Jellyfish that do not sting
It seems incredible, but in fact, these jellyfish do not sting! The explanation would be this: About 10,000 years ago, a geological phenomenon raised the island, trapping marine animals, including jellyfish, inside a crater. These, finding themselves without predator, have ended, over the millennia, by losing their urticating power.
The proof in pictures, with the video below!
You will note, in the 15th second, the kindness and the good humor of one of our Indonesian dive guides, who did not want to let me carry on the wooden footbridge, sliding in places, my heavy waterproof box, containing my 7D (see page Equipment my equipment for underwater photography).
In any case, I had a lot of fun making a little film almost similar to the one I did, Four years ago.
UPDATE. Better not to touch the jellyfish as we did ... Certainly, they do not bite, but it is we who risk harming them by force, if all the visitors who parade in numbers now have fun doing the same ... It is a fragile ecosystem and the exponential number of tourists coming to bathe in the lake risks weakening it even more. In short, I should not have made neither film nor show this gesture. Mea culpa.
Lake side and sea side
There are other jellyfish lakes around the world. Those of Kakaban (Borneo, Indonesia) and Palau (Micronesia) are the best known.
In Indonesia, there are some in Raja Ampat (West Papua) and also in the Togian Islands (Sulawesi).

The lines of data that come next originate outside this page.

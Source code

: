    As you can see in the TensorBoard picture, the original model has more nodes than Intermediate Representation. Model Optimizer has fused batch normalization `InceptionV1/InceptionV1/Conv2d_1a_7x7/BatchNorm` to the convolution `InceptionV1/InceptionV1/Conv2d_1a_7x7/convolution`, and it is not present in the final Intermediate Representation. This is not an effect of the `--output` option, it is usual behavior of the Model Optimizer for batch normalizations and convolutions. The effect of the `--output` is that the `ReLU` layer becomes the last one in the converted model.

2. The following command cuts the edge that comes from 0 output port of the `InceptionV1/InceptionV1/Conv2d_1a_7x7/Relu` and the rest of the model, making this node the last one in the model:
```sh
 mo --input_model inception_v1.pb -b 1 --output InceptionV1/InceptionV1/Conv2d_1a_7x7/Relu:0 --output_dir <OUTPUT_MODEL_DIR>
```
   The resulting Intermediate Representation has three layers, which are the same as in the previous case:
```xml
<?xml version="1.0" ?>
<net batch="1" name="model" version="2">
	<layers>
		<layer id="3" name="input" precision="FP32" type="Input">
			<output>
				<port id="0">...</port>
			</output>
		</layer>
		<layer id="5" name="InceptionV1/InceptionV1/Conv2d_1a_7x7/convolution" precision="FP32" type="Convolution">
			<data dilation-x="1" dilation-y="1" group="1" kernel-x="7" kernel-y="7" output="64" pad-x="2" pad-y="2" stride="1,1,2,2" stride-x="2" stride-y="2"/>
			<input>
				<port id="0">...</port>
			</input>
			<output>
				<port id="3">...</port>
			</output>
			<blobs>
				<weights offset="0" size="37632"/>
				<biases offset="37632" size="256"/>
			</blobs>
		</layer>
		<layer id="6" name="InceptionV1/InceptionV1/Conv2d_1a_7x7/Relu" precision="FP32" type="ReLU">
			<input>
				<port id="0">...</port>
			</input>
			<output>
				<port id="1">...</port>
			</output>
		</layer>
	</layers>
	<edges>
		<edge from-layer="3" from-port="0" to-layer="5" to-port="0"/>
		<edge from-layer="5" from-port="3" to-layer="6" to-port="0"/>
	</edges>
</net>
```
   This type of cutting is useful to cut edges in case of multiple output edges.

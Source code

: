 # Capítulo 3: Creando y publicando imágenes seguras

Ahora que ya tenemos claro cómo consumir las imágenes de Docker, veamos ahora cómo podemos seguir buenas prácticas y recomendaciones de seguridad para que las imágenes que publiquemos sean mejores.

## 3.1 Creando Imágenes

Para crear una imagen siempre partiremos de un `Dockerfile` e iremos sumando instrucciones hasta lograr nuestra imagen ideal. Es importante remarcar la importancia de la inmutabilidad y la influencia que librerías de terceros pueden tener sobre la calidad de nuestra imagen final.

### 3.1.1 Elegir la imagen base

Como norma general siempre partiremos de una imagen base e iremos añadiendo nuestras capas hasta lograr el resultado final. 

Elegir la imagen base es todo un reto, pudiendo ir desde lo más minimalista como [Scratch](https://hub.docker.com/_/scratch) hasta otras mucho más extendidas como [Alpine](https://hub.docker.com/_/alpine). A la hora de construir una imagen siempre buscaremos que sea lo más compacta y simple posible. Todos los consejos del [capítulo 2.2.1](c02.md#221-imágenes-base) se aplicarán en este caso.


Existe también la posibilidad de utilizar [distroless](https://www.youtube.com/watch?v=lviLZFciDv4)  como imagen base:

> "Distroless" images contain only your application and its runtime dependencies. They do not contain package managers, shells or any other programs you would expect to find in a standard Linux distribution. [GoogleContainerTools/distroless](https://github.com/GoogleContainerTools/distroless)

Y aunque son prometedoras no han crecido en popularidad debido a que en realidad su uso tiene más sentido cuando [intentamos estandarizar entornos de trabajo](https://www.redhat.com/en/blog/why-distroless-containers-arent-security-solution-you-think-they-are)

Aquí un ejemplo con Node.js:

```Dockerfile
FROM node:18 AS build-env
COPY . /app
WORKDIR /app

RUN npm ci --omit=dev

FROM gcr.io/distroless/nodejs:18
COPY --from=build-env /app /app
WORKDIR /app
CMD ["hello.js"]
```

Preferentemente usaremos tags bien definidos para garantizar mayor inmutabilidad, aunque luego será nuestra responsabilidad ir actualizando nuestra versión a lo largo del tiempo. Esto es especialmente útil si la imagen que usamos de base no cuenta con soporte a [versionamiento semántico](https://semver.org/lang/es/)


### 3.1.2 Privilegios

As for jellyfish, I will have the opportunity to dabble with them several times, between two sea-side dives, during this stay of 2013because the resort Derawan Dive Lodge takes us regularly to make bubbles around the island, along the coral reef, splendid (I'll show you that in a future post).
Between dives, our small group lunch on the pontoon, before or after the jellyfish tour.
And we take advantage of the sea view ... Beautiful!